Tools for data capture

For many musicological purposes, including much of the work on the CHARM Mazurka project, it is perfectly satisfactory to obtain tempo data by tapping along to the music using Sonic Visualiser; the data will not be perfectly accurate, since what is actually being measured is not the sound but your physical response to it - which is why we call this 'reverse conducting' - but it will still support a wide range of music-analytical observations. (Sapp has conducted extensive studies into the accuracy and reliability of this data: see his pages entitled Reverse conducting example, Reverse conducting evaluation, Metric analysis of tapping accuracy, and Experiments.) As detailed in A musicologist's guide to Sonic Visualiser, once you have your tempo data you can easily generate dynamic data using a plugin, or obtain average dynamic values for each beat using Dyn-A-Matic, an online tool developed by Sapp; again there are limitations in the accuracy and psychological reality of the data (because we hear sounds as discrete streams, not globally), but used sensibly it can still support a range of music-analytical observations.

Another online tool developed by Sapp, Tap Snap, may help you refine your data.
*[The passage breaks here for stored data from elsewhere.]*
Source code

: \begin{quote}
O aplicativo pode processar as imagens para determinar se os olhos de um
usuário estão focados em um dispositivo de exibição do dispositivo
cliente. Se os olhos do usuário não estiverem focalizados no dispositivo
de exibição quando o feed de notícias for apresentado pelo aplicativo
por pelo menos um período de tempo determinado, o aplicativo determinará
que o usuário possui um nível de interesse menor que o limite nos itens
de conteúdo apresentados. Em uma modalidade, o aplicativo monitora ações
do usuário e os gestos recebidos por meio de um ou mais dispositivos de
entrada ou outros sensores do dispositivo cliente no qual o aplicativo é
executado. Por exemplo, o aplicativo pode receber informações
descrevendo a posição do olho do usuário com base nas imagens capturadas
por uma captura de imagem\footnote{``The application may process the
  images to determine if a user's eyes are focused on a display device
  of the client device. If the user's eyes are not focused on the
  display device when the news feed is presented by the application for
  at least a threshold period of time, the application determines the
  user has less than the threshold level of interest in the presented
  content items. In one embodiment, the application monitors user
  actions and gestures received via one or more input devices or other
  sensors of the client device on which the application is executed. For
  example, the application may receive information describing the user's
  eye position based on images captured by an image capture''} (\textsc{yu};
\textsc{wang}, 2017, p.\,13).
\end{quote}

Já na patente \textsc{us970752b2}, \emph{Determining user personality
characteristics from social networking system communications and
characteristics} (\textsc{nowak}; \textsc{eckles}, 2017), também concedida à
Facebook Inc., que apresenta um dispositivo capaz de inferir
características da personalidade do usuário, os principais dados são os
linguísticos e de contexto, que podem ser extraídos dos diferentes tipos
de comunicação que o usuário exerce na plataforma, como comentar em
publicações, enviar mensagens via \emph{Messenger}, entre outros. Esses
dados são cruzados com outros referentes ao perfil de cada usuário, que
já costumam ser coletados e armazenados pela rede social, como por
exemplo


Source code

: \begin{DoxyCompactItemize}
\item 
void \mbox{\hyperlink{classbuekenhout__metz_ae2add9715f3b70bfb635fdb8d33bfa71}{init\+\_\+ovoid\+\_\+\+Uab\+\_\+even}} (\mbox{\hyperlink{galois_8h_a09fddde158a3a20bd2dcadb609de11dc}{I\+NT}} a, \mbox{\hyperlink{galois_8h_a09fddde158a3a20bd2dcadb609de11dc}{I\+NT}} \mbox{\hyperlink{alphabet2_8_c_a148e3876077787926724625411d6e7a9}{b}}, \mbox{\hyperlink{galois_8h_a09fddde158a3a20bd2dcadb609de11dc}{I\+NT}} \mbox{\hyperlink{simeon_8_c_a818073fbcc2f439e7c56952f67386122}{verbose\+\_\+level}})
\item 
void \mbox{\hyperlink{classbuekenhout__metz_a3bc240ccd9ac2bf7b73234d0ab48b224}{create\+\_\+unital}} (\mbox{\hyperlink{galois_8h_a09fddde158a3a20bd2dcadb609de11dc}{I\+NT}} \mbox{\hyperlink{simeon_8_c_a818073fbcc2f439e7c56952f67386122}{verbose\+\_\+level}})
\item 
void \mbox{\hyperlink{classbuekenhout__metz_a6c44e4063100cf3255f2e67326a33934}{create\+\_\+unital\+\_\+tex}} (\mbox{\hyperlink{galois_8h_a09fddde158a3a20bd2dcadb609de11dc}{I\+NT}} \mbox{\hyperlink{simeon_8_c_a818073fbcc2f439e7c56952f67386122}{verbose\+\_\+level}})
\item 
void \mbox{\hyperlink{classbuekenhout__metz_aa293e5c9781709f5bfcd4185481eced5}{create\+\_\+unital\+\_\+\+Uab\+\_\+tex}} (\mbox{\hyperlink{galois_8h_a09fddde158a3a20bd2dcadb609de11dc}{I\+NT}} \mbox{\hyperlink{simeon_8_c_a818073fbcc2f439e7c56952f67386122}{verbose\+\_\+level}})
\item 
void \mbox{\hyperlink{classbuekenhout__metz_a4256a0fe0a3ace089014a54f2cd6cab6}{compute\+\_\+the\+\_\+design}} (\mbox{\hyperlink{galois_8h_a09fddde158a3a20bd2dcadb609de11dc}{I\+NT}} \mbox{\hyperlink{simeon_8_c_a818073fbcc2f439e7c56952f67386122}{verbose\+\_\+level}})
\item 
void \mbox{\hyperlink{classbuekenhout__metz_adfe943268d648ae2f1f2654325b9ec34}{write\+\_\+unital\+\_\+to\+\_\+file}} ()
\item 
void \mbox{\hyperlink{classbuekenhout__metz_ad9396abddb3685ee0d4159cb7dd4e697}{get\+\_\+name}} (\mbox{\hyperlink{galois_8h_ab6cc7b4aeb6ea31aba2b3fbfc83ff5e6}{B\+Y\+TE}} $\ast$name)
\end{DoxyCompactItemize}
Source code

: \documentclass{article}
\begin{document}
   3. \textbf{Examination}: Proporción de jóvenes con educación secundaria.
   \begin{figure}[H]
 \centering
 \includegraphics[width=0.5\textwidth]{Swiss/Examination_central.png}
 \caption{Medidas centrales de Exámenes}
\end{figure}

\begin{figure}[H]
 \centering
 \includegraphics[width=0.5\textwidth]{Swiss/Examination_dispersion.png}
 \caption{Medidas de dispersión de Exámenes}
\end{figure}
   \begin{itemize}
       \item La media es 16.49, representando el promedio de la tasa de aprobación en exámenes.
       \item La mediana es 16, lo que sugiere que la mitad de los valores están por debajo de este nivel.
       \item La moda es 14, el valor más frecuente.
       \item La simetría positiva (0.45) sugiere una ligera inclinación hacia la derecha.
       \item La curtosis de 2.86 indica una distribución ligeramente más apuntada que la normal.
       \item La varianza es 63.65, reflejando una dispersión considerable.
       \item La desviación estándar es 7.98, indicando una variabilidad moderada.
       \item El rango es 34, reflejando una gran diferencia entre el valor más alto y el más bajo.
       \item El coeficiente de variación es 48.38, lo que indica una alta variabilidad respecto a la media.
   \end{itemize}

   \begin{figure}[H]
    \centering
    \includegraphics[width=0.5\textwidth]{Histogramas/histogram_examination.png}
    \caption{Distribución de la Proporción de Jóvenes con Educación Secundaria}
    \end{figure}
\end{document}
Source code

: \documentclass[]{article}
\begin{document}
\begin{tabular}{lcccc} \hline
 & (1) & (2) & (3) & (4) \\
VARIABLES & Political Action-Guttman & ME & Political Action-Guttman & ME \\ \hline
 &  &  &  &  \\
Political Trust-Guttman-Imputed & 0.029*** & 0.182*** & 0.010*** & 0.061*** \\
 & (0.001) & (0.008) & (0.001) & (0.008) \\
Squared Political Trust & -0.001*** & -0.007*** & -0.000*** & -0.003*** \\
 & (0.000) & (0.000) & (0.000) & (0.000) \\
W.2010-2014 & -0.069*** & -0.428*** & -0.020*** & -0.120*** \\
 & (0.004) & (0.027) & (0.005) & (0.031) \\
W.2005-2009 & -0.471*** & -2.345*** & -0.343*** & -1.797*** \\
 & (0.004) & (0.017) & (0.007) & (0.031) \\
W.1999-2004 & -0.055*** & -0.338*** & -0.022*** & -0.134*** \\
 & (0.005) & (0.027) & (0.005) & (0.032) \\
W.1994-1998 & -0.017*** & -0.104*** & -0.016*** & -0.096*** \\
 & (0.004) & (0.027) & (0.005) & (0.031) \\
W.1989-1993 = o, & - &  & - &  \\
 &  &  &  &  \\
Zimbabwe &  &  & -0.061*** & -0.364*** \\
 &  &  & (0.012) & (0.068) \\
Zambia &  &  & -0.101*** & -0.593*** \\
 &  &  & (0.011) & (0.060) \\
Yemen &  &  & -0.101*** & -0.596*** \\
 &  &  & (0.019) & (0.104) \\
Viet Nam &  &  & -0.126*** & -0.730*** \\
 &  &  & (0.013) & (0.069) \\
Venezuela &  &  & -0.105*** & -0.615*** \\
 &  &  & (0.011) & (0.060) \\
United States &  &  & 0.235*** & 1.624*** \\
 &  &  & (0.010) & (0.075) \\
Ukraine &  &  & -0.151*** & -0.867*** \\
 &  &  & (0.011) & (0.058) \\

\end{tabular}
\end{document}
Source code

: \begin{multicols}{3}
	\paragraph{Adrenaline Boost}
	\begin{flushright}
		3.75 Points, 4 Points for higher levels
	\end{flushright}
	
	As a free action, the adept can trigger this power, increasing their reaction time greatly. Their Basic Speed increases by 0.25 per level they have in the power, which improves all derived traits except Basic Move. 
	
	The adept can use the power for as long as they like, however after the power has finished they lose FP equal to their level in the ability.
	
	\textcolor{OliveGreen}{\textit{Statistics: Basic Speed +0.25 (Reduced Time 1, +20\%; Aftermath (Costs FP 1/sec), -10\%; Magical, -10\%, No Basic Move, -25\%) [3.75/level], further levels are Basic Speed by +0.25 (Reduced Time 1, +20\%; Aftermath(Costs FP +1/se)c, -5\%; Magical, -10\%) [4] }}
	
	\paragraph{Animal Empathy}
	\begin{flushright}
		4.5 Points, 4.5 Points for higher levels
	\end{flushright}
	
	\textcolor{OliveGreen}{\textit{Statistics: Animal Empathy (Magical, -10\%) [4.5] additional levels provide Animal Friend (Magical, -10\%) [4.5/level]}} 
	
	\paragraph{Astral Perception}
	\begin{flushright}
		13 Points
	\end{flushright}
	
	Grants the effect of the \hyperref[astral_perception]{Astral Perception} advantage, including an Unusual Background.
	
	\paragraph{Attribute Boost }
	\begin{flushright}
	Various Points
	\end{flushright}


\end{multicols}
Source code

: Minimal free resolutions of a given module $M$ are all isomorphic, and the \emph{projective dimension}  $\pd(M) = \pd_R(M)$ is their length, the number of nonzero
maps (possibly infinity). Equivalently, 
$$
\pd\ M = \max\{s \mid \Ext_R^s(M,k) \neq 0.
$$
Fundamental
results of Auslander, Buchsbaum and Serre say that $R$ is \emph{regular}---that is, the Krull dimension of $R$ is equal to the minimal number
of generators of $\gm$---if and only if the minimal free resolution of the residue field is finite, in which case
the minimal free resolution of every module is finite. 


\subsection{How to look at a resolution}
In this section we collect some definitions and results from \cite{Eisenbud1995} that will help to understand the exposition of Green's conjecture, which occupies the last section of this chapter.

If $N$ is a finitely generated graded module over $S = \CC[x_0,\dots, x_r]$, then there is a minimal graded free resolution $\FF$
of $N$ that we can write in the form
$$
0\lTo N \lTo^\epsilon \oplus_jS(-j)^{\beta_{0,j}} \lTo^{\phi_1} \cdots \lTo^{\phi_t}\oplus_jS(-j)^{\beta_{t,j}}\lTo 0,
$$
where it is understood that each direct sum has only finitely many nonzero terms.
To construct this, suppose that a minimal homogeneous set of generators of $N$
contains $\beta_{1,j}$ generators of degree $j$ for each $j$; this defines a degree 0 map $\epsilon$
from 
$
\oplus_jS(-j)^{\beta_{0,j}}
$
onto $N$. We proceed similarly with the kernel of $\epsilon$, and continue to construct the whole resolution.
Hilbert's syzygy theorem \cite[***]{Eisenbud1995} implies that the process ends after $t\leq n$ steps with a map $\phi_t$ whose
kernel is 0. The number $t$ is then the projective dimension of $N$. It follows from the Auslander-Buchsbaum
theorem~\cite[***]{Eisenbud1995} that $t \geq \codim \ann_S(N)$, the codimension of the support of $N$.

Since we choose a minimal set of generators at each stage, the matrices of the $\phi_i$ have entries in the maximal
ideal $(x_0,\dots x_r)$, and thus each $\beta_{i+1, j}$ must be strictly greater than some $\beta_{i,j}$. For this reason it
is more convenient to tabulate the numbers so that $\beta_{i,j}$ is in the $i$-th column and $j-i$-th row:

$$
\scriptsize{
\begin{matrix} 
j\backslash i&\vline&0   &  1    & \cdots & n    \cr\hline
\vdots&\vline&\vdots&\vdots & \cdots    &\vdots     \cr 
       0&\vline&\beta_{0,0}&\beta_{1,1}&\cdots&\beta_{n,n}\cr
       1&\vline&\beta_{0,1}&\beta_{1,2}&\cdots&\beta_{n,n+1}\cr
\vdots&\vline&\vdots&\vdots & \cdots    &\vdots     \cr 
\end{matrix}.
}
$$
You upload your tapped timings from Sonic Visualiser, together audio onset data generated by the MzSpectralReflux plugin, and Tap Snap shifts the taps so that they align with the nearest onset. You can then import the data back into Sonic Visaliser and assess its accuracy by ear. An advantage of getting your timing data as accurate as possible is that it improves the results from Dyn-A-Matic, which is very sensitive to timing accuracy.

We have also developed a system which can capture timing and dynamic values for every individual note. Andrew Earis' Expression Algorithm software does this, but at the expense of being more complicated in use. This program takes as its input both a sound file and a 'notes' file containing tapped tempo data (this keeps the algorithm on track); the output is a series of files containing timing, dynamic, and articulation information for each note, which can be imported into a spreadsheet or otherwise manipulated for further analysis. It should be noted that the evaluation of both dynamic and articulation data depends on a number of assumptions and approximations that do not necessarily correspond to human perception, so that his information must again be used with care. Click here for instructions on how to download, install, and use the Expression Algorithm software.

Tools for analysis

During his doctoral studies at Stanford, Sapp developed a means of representing harmonic structure through what he called keyscapes: triangular figures in which the base corresponds to the moment-to-moment course of the music, with successively higher layers showing averaged values based on the layer below, with the apex of the triangle consisting of a single value representing the average value for the piece as a whole. The result is to provide a visual impression of the strength of particular hamonies at particular points in the music at both a local and global level.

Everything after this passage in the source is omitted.